▸ Instructions to follow: Drop every image and restate the entries below word for word.

▸ Entries shown:

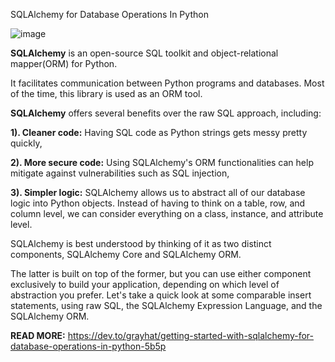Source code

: SQLAlchemy for Database Operations In Python


![image](https://dev-to-uploads.s3.amazonaws.com/uploads/articles/v59cyq01vls0v1dq89em.png)

**SQLAlchemy** is an open-source SQL toolkit and object-relational mapper(ORM) for Python.

It facilitates communication between Python programs and databases. Most of the time, this library is used as an ORM tool.  

**SQLAlchemy** offers several benefits over the raw SQL approach, including:

**1). Cleaner code:** Having SQL code as Python strings gets messy pretty quickly,

**2). More secure code:** Using SQLAlchemy's ORM functionalities can help mitigate against vulnerabilities such as SQL injection,

**3). Simpler logic:** SQLAlchemy allows us to abstract all of our database logic into Python objects. Instead of having to think on a table, row, and column level, we can consider everything on a class, instance, and attribute level. 

SQLAlchemy is best understood by thinking of it as two distinct components, SQLAlchemy Core and SQLAlchemy ORM. 

The latter is built on top of the former, but you can use either component exclusively to build your application, depending on which level of abstraction you prefer. Let's take a quick look at some comparable insert statements, using raw SQL, the SQLAlchemy Expression Language, and the SQLAlchemy ORM. 

**READ MORE:** https://dev.to/grayhat/getting-started-with-sqlalchemy-for-database-operations-in-python-5b5p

▸ Answer section:
Source code

: SQLAlchemy for Database Operations In Python


![image](https://dev-to-uploads.s3.amazonaws.com/uploads/articles/v59cyq01vls0v1dq89em.png)

**SQLAlchemy** is an open-source SQL toolkit and object-relational mapper(ORM) for Python.

It facilitates communication between Python programs and databases. Most of the time, this library is used as an ORM tool.  

**SQLAlchemy** offers several benefits over the raw SQL approach, including:

**1). Cleaner code:** Having SQL code as Python strings gets messy pretty quickly,

**2). More secure code:** Using SQLAlchemy's ORM functionalities can help mitigate against vulnerabilities such as SQL injection,

**3). Simpler logic:** SQLAlchemy allows us to abstract all of our database logic into Python objects. Instead of having to think on a table, row, and column level, we can consider everything on a class, instance, and attribute level. 

SQLAlchemy is best understood by thinking of it as two distinct components, SQLAlchemy Core and SQLAlchemy ORM. 

The latter is built on top of the former, but you can use either component exclusively to build your application, depending on which level of abstraction you prefer. Let's take a quick look at some comparable insert statements, using raw SQL, the SQLAlchemy Expression Language, and the SQLAlchemy ORM. 

**READ MORE:** https://dev.to/grayhat/getting-started-with-sqlalchemy-for-database-operations-in-python-5b5p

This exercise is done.